Character Set Length Semantics Affect Data Storage
Character length and byte length semantics are supported to resolve potential ambiguity regarding column length and storage size. Multibyte encoding character sets are supported, such as UTF-8 or AL32UTF8. Multibyte encodings require varying amounts of storage per character depending on the character. For example, a UTF-8 character may require from 1 to 4 bytes. If, for example, a column is defined as CHAR (10), all 10 characters fit in this column regardless of character set encoding. However, for UTF-8 character set encoding, up to 40 bytes are required.

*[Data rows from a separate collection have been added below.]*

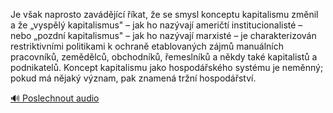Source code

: 
Je však naprosto zavádějící říkat, že se smysl konceptu kapitalismu změnil a že „vyspělý kapitalismus" – jak ho nazývají američtí institucionalisté – nebo „pozdní kapitalismus" – jak ho nazývají marxisté – je charakterizován restriktivními politikami k ochraně etablovaných zájmů manuálních pracovníků, zemědělců, obchodníků, řemeslníků a někdy také kapitalistů a podnikatelů. Koncept kapitalismu jako hospodářského systému je neměnný; pokud má nějaký význam, pak znamená tržní hospodářství.

[🔊 Poslechnout audio](/data/7-paragraphs/audio/chapter_55/para_004-Je-vak-naprosto-zavdjc-kat-e-se-smysl-kon.mp3)
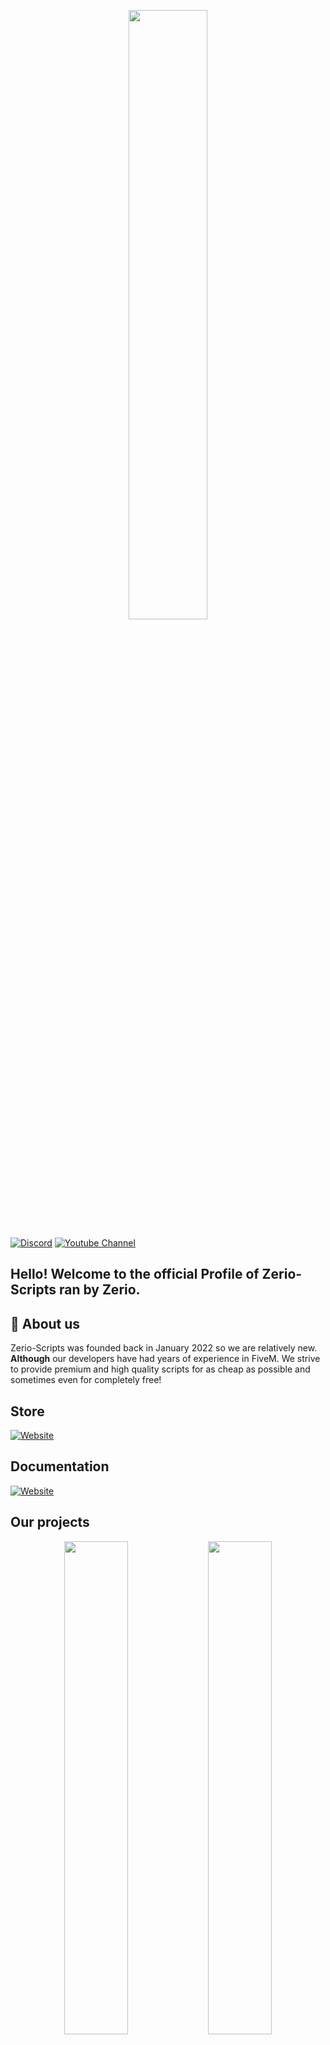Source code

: <p align="center">
  <img src="https://user-images.githubusercontent.com/54480523/178153052-8e4b550c-9b2b-4d3d-9f44-083fe9cf6552.jpg" width="50%">
</p>

[![Discord](https://img.shields.io/discord/931629164656734238?style=for-the-badge&label=Discord%20Server)](http://discord.zerio-scripts.com)
[![Youtube Channel](https://img.shields.io/youtube/channel/subscribers/UCPXxRNLLgvNpjvGHHMMYxmQ?logo=youtube&logoColor=red&style=for-the-badge)](https://youtube.com/c/Zerio)

## Hello! Welcome to the official Profile of Zerio-Scripts ran by Zerio.

## 🤔 About us
Zerio-Scripts was founded back in January 2022 so we are relatively new.
**Although** our developers have had years of experience in FiveM.
We strive to provide premium and high quality scripts for as cheap 
as possible and sometimes even for completely free!

## Store
[![Website](https://img.shields.io/website?label=store.zerio-scripts.com&style=for-the-badge&url=https%3A%2F%2Fstore.zerio-scripts.com)](https://store.zerio-scripts.com)

## Documentation
[![Website](https://img.shields.io/website?label=docs.zerio-scripts.com&style=for-the-badge&url=https%3A%2F%2Fdocs.zerio-scripts.com)](https://docs.zerio-scripts.com)

## Our projects
<div align="center">
  <a target="_blank" href="https://github.com/Zerio-Scripts/zerio-bcs-heist"><img width="45%" src="https://cdn.discordapp.com/attachments/934470871333105674/995730158172516532/zerio-bcs-heist.png"></a>
  <a target="_blank" href="https://github.com/Zerio-Scripts/zerio-proximityprompt"><img width="45%" src="https://cdn.discordapp.com/attachments/934470871333105674/995729924386209852/zerio-proximityprompt.png"></a>
  <a target="_blank" href="https://github.com/Zerio-Scripts/zerio-progressbars"><img width="45%" src="https://cdn.discordapp.com/attachments/934470871333105674/995729924746911784/zerio-progressbar.png"></a>
  <a target="_blank" href="https://github.com/Zerio-Scripts/zerio-jobcenter"><img width="45%" src="https://cdn.discordapp.com/attachments/934470871333105674/995729925275402342/zerio-jobcenter.png"></a>
</div>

Character semantics is useful for defining the storage requirements for multibyte strings of varying widths. For example, in a Unicode database (AL32UTF8), suppose that you need to define a VARCHAR2 column that can store up to five Chinese characters together with five English characters. Using byte semantics, this column requires 15 bytes for the Chinese characters, where each are three bytes long, and 5 bytes for the English characters, where each are one byte long, for a total of 20 bytes. Using character semantics, the column requires 10 characters.
The expressions in the following list use byte semantics. Note the BYTE qualifier in the CHAR and VARCHAR2 expressions.
-
CHAR (5 BYTE) -
VARCHAR2(20 BYTE)
The expressions in the following list use character semantics. Note the CHAR qualifier in the VARCHAR2 expression.
-
VARCHAR2(20 CHAR) -
SUBSTR(string, 1, 20)
By default, the CHAR and VARCHAR2 character data types are specified in bytes, not characters. Therefore, the specification CHAR(20) in a table definition allows 20 bytes for storing character data.

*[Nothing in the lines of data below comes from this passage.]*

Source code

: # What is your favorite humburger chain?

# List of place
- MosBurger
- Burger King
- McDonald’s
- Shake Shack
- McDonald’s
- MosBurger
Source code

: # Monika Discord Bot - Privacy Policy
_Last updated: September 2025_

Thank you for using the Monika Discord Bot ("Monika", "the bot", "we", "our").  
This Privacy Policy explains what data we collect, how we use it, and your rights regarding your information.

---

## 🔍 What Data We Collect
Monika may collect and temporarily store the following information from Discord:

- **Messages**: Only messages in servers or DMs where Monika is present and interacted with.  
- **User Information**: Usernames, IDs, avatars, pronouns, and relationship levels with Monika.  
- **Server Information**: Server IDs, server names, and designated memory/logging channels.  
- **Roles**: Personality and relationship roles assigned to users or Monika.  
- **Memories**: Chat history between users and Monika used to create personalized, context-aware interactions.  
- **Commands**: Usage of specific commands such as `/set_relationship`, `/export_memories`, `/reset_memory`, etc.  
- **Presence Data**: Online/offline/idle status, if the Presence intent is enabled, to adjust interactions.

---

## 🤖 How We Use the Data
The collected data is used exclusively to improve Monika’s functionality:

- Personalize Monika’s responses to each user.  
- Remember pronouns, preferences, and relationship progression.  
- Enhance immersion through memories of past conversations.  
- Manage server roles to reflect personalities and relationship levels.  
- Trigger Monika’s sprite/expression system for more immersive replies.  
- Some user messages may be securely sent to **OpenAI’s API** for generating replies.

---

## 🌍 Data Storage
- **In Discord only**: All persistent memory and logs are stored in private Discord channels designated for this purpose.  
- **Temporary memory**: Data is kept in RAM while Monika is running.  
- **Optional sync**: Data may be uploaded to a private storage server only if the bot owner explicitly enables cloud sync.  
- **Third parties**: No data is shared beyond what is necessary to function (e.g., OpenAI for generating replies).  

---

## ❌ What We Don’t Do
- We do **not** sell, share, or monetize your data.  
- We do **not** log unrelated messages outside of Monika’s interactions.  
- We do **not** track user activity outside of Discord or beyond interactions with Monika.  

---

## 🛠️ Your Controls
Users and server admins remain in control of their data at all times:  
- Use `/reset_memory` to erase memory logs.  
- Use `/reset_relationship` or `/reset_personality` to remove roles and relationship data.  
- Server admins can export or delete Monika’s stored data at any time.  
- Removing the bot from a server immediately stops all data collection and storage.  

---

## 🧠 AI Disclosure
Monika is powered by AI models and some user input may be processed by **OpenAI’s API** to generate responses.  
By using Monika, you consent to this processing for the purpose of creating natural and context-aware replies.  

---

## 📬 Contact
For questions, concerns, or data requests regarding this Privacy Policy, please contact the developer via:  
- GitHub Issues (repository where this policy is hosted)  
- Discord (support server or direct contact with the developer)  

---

The NCHAR and NVARCHAR2 character data types are encoded as UTF-16, which requires at least 2 bytes for each character. Thus, NCHAR(20) in a table definition allows 40 bytes for storing character data.
The NLS_LENGTH_SEMANTICS general connection attribute determines
whether a new column of character data type uses byte or character semantics. It enables
you to create CHAR and VARCHAR2 columns using either
byte-length or character-length semantics without having to add the explicit qualifier.
NCHAR and NVARCHAR2 columns are always
character-based. Existing columns are not affected.
The default value for NLS_LENGTH_SEMANTICS is BYTE. Specifying the BYTE or CHAR qualifier in a data type expression overrides the NLS_LENGTH_SEMANTICS value.